WHAT YOU NEED TO DO> Copy each line below in which the string "getQueryString" appears.

::: DATASET RECORDS :::

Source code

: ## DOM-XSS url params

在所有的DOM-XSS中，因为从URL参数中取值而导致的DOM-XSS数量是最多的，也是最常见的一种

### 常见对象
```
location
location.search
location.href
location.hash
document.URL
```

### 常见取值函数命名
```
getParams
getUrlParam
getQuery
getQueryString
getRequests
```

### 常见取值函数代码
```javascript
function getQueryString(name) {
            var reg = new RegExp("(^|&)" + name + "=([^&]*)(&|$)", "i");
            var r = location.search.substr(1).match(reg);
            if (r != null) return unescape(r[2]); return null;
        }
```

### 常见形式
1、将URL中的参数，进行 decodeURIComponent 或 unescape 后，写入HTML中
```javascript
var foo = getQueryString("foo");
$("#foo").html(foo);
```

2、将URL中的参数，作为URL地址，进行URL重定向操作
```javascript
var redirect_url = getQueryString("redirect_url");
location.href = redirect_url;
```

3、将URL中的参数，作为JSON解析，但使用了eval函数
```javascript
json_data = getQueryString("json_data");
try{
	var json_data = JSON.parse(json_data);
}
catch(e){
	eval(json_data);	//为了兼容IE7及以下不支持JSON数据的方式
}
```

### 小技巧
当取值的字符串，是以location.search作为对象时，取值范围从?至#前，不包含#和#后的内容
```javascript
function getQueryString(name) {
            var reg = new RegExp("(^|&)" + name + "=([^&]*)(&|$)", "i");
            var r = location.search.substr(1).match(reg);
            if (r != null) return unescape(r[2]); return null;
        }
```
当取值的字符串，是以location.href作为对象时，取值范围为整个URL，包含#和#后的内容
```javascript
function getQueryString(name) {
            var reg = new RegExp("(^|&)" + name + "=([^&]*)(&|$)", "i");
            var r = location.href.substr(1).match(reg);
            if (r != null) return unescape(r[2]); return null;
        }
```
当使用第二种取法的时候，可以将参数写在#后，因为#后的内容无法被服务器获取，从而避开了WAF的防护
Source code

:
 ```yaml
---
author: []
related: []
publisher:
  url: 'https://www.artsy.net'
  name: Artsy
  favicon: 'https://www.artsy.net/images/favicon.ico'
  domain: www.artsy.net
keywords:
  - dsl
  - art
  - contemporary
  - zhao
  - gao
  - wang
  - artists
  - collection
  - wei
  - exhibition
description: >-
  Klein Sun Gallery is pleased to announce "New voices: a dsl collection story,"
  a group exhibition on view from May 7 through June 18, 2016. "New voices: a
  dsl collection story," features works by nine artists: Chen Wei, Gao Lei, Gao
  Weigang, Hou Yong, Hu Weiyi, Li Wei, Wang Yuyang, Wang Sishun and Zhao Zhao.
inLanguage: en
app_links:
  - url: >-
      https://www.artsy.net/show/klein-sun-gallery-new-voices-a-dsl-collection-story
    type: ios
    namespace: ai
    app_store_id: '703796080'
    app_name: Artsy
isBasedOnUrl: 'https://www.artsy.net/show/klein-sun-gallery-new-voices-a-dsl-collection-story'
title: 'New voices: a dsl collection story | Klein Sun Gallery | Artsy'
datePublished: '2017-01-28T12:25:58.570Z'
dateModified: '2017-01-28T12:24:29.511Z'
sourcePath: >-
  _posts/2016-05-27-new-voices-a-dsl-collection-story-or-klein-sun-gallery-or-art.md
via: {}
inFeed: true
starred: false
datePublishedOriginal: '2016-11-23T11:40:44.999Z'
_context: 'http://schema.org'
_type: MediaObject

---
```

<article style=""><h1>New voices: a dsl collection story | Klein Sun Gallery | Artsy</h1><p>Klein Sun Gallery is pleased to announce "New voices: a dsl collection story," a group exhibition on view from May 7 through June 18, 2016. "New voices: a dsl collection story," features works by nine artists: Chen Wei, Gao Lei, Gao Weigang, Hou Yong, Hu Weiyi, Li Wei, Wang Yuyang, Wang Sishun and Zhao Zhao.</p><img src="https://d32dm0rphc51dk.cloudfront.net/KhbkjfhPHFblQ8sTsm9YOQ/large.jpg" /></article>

:::

RESULT>
getQueryString
function getQueryString(name) {
var foo = getQueryString("foo");
var redirect_url = getQueryString("redirect_url");
json_data = getQueryString("json_data");
function getQueryString(name) {
function getQueryString(name) {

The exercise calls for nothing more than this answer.